• _Supplied records_
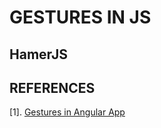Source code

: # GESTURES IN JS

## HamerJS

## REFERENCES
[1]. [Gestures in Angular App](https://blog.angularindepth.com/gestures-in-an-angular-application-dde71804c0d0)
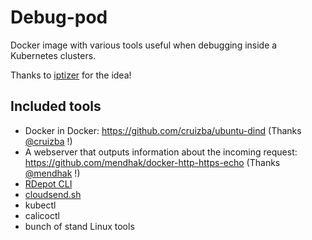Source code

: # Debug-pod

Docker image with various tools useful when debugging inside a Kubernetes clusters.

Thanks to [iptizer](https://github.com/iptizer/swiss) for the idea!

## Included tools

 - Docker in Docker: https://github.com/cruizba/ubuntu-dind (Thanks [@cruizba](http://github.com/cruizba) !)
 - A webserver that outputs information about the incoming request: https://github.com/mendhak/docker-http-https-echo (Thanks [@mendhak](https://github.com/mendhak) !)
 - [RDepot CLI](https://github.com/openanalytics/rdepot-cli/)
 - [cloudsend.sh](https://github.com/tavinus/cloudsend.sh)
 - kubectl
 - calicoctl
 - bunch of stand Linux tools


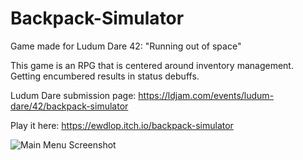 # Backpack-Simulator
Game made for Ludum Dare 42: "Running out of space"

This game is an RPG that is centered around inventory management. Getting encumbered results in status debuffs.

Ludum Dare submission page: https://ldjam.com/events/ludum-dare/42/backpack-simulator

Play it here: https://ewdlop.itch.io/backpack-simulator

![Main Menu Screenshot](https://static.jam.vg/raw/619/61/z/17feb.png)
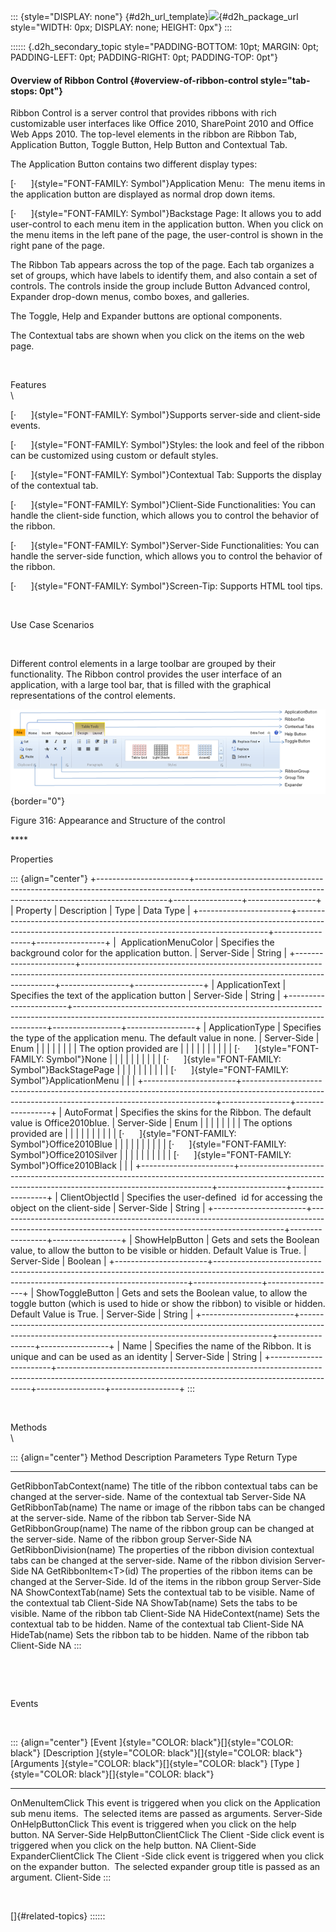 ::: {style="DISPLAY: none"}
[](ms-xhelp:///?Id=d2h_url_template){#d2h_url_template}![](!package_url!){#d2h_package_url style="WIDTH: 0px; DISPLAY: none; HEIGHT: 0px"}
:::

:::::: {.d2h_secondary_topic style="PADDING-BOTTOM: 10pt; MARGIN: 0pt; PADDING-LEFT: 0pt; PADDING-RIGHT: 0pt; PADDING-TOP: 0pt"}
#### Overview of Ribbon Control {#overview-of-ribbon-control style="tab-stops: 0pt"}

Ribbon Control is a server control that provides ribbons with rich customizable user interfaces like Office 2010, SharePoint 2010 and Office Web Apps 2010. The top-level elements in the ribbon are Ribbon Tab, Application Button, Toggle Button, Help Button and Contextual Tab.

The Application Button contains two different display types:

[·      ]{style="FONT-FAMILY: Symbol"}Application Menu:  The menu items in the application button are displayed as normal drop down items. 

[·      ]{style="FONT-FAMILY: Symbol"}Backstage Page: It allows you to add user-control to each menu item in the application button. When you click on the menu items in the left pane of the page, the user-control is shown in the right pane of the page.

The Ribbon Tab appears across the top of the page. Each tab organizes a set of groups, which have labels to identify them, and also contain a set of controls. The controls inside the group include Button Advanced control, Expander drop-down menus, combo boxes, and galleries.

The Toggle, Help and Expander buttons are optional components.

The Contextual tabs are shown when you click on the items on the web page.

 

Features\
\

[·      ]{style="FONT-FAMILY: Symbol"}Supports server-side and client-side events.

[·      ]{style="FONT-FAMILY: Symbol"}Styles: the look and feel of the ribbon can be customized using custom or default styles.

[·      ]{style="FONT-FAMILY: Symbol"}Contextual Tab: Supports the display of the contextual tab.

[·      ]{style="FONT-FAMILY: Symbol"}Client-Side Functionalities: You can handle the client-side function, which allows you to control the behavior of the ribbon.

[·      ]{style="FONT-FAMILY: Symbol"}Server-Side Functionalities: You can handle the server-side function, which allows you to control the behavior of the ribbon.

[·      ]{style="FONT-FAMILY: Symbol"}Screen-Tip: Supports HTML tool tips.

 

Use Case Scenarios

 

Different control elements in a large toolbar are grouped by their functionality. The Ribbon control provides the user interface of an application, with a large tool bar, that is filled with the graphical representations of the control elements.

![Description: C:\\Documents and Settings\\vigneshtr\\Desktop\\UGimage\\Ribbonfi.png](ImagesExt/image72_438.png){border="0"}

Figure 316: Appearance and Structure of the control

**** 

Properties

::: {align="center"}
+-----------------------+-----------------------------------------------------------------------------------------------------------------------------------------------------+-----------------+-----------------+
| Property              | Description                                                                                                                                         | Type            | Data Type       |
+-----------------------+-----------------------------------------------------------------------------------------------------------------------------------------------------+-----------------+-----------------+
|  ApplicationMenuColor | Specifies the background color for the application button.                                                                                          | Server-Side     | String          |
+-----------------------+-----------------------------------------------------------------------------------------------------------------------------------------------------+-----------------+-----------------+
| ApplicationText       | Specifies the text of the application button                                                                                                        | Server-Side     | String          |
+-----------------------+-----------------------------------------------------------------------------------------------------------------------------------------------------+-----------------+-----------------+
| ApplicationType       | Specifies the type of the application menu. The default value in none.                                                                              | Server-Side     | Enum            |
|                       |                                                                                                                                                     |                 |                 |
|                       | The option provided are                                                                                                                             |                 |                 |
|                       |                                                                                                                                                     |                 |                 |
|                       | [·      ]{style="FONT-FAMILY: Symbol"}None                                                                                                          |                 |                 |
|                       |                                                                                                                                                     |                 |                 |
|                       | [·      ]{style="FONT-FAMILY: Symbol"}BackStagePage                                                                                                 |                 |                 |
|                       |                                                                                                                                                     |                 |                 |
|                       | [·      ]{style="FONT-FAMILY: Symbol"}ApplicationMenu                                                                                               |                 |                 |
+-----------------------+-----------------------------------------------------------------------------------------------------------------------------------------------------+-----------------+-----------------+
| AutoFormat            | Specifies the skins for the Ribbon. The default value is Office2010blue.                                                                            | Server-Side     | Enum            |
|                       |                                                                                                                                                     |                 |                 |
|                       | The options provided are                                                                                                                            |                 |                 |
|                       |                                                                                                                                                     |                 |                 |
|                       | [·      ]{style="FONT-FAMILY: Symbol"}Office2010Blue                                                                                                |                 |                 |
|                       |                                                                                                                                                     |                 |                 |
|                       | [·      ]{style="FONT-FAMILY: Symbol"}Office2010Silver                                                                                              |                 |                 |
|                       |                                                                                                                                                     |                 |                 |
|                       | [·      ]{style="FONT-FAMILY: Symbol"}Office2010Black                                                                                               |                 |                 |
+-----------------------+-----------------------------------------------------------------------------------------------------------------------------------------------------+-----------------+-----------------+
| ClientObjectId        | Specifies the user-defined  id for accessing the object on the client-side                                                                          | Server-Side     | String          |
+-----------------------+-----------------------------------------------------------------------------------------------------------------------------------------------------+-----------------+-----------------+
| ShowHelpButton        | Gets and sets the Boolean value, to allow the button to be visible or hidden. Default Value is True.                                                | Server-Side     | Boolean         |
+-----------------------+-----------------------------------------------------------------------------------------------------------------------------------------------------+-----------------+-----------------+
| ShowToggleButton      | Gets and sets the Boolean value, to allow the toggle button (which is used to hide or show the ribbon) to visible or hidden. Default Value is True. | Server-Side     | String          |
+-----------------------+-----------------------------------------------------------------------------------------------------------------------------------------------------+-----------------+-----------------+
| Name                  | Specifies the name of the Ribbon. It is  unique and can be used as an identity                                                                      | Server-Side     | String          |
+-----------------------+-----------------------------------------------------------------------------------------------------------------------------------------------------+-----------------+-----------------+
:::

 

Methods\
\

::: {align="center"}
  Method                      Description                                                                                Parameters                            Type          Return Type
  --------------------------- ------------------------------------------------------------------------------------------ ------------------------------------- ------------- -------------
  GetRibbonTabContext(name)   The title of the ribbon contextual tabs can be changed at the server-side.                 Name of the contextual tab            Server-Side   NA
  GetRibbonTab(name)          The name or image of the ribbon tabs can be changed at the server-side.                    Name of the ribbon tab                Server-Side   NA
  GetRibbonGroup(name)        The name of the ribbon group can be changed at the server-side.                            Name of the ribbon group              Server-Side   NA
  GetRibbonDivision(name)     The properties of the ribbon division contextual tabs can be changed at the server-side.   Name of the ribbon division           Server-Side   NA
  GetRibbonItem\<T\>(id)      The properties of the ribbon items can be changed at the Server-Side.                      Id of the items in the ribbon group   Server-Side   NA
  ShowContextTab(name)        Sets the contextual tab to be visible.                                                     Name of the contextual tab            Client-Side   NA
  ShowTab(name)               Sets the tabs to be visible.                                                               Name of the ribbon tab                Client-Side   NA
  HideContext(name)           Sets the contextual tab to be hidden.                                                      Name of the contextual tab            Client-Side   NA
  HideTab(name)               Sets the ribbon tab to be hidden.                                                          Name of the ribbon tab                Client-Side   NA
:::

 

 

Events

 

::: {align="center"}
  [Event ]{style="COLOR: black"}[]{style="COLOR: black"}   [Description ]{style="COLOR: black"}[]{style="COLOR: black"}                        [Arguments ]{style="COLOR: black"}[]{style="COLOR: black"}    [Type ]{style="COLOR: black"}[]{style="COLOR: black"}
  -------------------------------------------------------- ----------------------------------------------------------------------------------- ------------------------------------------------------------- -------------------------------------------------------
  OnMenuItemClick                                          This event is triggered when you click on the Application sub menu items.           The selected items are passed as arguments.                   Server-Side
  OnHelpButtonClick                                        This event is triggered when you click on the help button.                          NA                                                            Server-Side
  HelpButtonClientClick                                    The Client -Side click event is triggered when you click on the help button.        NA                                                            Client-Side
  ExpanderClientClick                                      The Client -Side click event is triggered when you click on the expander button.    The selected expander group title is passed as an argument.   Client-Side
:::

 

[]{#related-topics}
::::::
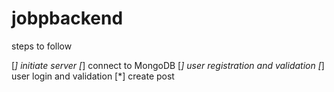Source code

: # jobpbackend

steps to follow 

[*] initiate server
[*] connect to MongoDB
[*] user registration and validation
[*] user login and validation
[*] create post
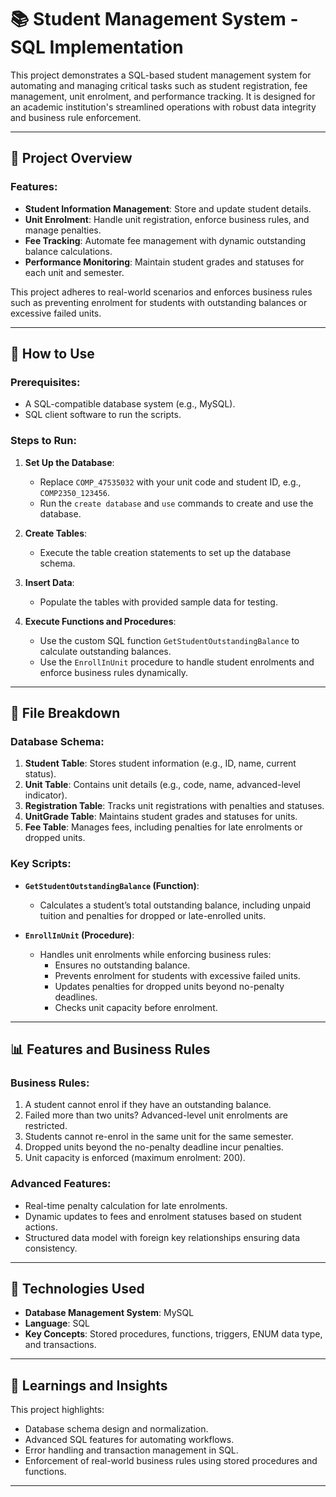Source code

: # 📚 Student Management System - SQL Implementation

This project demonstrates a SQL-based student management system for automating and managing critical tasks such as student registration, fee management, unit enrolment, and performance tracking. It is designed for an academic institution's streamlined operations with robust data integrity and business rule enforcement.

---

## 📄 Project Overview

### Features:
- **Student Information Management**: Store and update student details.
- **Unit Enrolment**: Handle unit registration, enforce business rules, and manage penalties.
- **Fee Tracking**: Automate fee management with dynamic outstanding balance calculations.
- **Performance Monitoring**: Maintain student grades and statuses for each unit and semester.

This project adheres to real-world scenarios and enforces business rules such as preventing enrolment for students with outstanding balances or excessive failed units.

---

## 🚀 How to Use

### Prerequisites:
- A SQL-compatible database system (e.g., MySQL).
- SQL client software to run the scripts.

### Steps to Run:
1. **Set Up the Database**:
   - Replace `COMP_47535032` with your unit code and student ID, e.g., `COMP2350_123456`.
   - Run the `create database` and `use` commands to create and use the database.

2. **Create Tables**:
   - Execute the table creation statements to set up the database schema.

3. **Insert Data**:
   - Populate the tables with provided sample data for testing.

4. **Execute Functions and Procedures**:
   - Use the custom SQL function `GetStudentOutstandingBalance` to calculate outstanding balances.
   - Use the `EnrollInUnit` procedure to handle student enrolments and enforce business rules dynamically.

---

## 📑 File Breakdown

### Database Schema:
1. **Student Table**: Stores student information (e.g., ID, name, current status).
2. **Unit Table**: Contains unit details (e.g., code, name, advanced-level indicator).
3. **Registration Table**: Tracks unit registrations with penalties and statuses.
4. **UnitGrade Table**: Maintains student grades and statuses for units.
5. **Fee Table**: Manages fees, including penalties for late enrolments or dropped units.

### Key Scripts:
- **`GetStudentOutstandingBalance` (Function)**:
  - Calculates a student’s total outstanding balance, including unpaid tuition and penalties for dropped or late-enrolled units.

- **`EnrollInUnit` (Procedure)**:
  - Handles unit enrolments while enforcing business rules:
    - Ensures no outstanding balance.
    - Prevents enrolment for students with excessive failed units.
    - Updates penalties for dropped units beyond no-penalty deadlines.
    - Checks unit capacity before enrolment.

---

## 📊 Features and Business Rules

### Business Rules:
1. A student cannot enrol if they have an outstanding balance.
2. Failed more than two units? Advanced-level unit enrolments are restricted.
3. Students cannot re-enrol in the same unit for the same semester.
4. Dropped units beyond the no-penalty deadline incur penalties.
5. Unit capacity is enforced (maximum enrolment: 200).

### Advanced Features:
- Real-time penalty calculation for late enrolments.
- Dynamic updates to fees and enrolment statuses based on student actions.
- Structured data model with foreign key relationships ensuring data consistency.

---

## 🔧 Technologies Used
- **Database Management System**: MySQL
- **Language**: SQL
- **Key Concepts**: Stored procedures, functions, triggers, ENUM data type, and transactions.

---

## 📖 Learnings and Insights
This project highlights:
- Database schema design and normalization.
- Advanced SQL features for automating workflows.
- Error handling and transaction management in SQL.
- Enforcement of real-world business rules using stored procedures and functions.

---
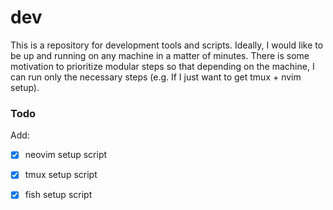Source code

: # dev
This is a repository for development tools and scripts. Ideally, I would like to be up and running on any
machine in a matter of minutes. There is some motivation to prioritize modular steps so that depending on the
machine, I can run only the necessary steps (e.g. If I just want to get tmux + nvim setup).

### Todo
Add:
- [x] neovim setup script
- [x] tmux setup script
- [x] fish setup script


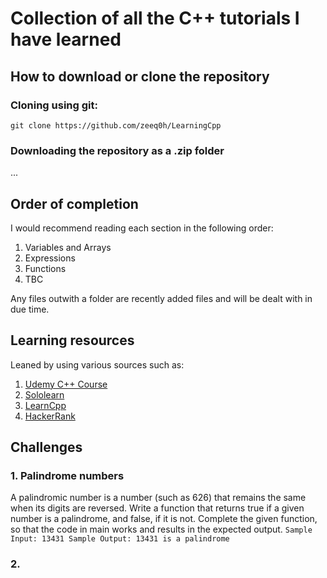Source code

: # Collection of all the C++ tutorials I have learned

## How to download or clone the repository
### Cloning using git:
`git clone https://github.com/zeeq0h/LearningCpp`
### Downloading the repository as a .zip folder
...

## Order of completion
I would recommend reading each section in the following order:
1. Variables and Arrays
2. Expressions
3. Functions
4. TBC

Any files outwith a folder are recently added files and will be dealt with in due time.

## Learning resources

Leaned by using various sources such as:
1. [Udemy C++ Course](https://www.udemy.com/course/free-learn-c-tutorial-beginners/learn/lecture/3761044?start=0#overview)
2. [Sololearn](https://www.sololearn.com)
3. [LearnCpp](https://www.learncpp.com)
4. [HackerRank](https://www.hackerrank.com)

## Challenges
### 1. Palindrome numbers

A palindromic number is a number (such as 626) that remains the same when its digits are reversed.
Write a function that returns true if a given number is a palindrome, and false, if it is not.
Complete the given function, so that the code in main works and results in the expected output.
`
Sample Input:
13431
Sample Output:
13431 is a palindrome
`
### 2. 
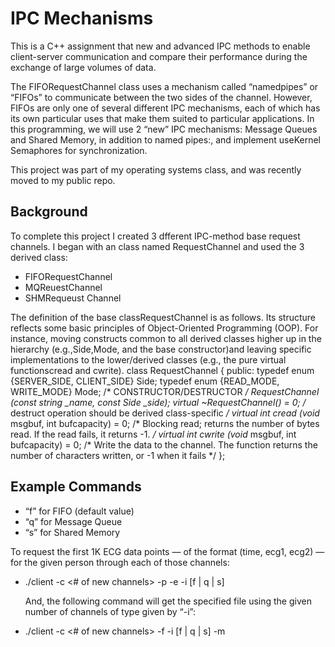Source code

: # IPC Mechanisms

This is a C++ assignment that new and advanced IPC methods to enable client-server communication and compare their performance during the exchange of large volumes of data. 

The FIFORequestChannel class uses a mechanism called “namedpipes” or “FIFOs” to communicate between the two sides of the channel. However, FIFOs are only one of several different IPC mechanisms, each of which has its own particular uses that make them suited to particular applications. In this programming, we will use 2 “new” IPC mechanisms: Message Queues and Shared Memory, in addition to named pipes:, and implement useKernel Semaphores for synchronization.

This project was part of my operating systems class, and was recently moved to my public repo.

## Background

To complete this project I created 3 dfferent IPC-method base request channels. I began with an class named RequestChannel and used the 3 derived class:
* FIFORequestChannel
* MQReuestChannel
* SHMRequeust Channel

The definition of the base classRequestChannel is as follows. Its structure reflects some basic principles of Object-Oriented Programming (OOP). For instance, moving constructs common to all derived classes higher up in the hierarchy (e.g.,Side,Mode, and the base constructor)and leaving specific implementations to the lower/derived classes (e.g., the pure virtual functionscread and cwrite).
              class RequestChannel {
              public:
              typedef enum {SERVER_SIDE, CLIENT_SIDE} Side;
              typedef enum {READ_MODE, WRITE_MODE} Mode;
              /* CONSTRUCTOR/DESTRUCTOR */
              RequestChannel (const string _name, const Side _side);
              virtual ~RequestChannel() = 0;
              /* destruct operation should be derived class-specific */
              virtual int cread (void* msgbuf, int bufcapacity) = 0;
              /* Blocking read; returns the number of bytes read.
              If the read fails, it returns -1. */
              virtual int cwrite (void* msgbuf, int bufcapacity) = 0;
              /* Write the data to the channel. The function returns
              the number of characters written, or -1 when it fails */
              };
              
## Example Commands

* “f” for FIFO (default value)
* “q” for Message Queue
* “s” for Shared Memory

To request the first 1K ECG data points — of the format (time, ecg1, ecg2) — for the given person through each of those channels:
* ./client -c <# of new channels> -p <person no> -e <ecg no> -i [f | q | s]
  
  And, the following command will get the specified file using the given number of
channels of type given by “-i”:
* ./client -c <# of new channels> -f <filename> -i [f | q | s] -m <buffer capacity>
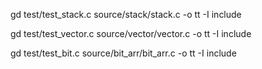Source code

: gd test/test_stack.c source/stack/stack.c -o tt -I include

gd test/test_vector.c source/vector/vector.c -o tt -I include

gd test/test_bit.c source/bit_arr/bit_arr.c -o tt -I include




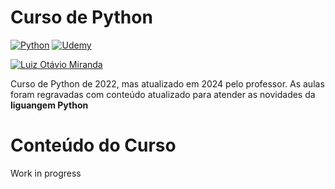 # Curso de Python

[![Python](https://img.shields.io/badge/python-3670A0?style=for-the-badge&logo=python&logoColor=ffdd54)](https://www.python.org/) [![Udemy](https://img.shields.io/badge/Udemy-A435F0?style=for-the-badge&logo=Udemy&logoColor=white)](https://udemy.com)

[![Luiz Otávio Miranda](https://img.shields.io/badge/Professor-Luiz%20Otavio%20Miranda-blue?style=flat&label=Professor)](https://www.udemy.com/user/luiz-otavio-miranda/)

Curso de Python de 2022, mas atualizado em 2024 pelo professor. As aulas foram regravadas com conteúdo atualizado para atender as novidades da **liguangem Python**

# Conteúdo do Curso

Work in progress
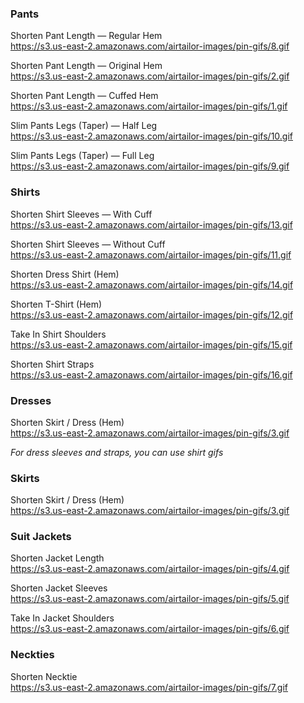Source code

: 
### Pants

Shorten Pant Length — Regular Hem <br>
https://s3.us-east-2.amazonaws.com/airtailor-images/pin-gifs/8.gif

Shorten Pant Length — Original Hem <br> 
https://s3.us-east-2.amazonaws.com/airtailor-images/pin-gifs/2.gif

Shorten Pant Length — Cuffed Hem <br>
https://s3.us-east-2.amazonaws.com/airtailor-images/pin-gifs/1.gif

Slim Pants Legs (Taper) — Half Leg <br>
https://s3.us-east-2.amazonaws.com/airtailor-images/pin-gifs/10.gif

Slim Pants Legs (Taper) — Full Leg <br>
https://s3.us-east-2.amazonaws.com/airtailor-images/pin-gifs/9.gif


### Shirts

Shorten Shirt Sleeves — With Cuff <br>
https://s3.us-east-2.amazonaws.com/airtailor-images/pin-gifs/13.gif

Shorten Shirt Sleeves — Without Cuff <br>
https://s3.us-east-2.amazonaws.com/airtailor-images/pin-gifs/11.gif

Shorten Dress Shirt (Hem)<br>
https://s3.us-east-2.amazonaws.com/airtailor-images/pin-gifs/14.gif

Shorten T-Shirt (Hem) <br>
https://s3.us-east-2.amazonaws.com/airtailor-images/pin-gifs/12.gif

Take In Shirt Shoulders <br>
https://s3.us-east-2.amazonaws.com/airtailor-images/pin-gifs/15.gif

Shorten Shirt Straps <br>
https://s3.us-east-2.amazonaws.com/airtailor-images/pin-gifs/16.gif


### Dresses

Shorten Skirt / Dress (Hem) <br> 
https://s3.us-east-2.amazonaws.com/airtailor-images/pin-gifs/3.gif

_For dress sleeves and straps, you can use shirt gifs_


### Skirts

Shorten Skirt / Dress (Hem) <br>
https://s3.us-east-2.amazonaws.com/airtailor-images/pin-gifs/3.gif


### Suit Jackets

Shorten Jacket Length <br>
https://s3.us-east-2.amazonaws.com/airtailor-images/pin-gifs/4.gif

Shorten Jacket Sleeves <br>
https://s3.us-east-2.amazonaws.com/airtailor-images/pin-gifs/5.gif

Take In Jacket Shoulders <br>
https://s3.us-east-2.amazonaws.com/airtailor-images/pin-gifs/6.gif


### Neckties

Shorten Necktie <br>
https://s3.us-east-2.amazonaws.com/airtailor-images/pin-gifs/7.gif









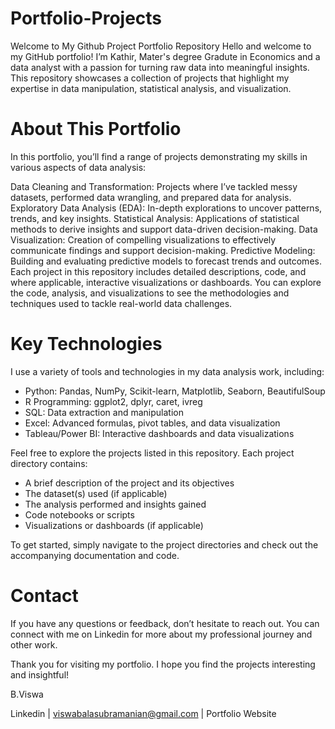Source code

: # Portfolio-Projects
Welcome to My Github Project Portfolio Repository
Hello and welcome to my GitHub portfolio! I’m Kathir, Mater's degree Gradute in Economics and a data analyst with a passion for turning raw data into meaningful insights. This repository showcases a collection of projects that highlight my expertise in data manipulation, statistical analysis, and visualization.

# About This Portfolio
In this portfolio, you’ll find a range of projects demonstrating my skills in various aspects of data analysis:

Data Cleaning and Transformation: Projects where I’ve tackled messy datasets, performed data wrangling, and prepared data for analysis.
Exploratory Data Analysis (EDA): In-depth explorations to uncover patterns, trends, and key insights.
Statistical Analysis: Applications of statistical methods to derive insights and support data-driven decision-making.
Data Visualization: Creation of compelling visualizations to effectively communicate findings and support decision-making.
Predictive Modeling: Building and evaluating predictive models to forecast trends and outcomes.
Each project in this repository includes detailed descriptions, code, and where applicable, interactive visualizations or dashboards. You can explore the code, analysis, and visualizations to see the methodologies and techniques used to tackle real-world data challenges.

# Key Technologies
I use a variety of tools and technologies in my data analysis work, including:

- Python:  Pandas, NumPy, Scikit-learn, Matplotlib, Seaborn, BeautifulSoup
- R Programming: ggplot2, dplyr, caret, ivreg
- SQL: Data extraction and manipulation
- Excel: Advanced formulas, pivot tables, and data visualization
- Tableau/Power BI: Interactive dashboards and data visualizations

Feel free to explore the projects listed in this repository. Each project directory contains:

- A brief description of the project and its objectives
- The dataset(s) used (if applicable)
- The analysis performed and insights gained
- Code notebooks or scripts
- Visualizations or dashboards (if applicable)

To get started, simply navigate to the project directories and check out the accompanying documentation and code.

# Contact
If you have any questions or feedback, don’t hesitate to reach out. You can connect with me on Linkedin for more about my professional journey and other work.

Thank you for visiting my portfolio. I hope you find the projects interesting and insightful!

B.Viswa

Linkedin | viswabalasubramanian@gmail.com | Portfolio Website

• _What you are asked to do_
Your reply should be the number of lines in the listing above that contain "using", with nothing added.

• _Solution for this problem_
5